Good GPU-optimized code won’t be the same as there’s no SSE (naturally), no cache, different memory access path, and they usually don’t even use the same algorithms.

So producing today CPU-oriented code, “basic” C code or SSE optimized by hand, won’t give you any insight to GPU-oriented code,

and for my 2 cents, I wont go to produce OpenCL-code just because I am not able to understand or use libpthread :-)

…Of course, unless AMD’s OpenCL SDK actually has some optimizations for specific platforms.

By the way, is this OpenCL release really just for CPUs?
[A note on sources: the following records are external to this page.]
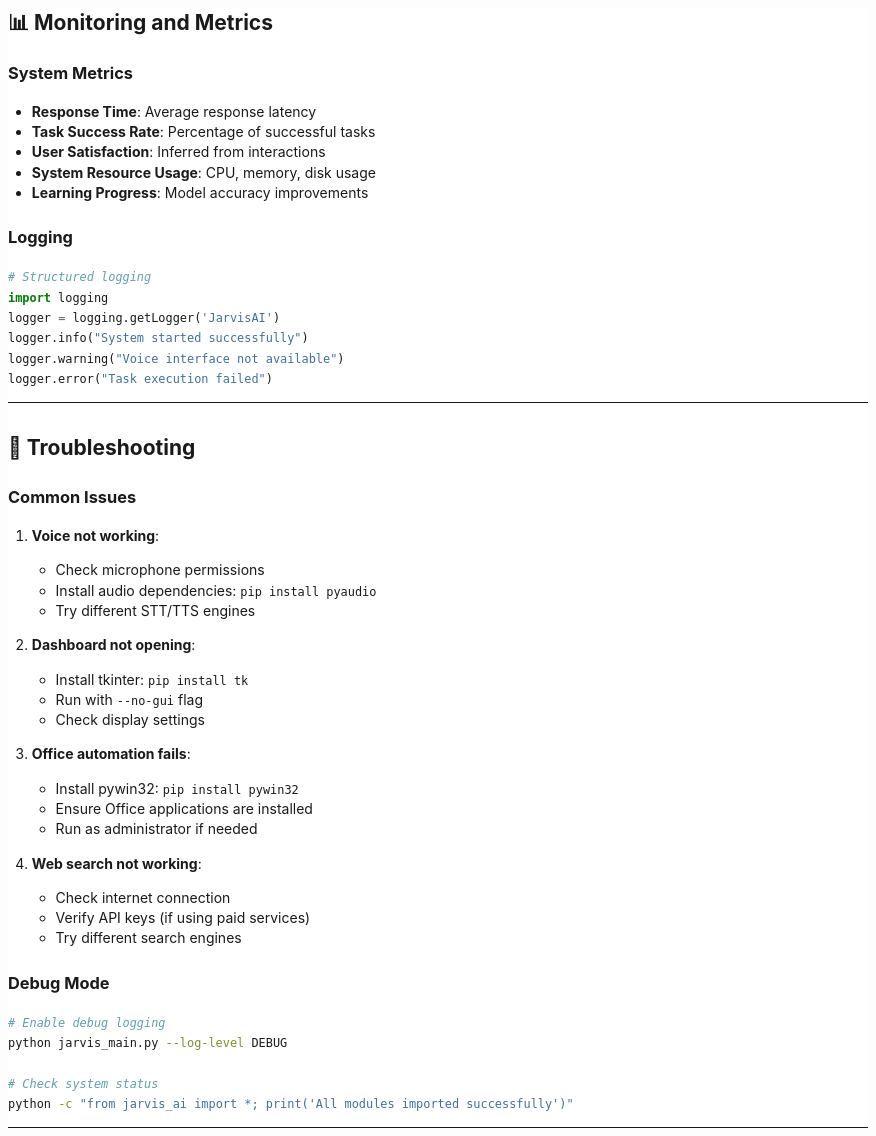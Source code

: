 
## 📊 Monitoring and Metrics

### System Metrics

- **Response Time**: Average response latency
- **Task Success Rate**: Percentage of successful tasks
- **User Satisfaction**: Inferred from interactions
- **System Resource Usage**: CPU, memory, disk usage
- **Learning Progress**: Model accuracy improvements

### Logging

```python
# Structured logging
import logging
logger = logging.getLogger('JarvisAI')
logger.info("System started successfully")
logger.warning("Voice interface not available")
logger.error("Task execution failed")
```

---

## 🚨 Troubleshooting

### Common Issues

1. **Voice not working**:
   - Check microphone permissions
   - Install audio dependencies: `pip install pyaudio`
   - Try different STT/TTS engines

2. **Dashboard not opening**:
   - Install tkinter: `pip install tk`
   - Run with `--no-gui` flag
   - Check display settings

3. **Office automation fails**:
   - Install pywin32: `pip install pywin32`
   - Ensure Office applications are installed
   - Run as administrator if needed

4. **Web search not working**:
   - Check internet connection
   - Verify API keys (if using paid services)
   - Try different search engines

### Debug Mode

```bash
# Enable debug logging
python jarvis_main.py --log-level DEBUG

# Check system status
python -c "from jarvis_ai import *; print('All modules imported successfully')"
```

---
I thought they’re supporting both CPUs and GPUs.

You could optimize code-generation for an architecture, says Intel core2, AMD Phenom or nVidia GT200 GPU, and there’s no doubt that nVidia, Intel and AMD/ATI will do their best to have the best performance-level on any algorithm that we may throw at their CPU or GPU.

But when you develop for nVidia’s GPU, you don’t use the same algorithm than the CPU-optimized code, because CPU-optimized algorithm may be 10X slower on GPU!!!

If you throw CPU-optimized algorithm, whatever your best efforts, optimizing by hand, you will end-up running slower than generic C CUDA-code with a GPU-optimized algorithm.

You may even use different algorithm for nVidia’s GPU and ATI’s GPU, because of their architectural differences!

For me, that’s a problem on OpenCL: C source-code may be generic, but algorithms must be fine-tuned for each platform (CPU, ATI GPU or nVidia GPU), with a hint of SSE inline code (or MACROS) for CPUs. There’s nothing generic to exploit the whole potential of a modern computing platform!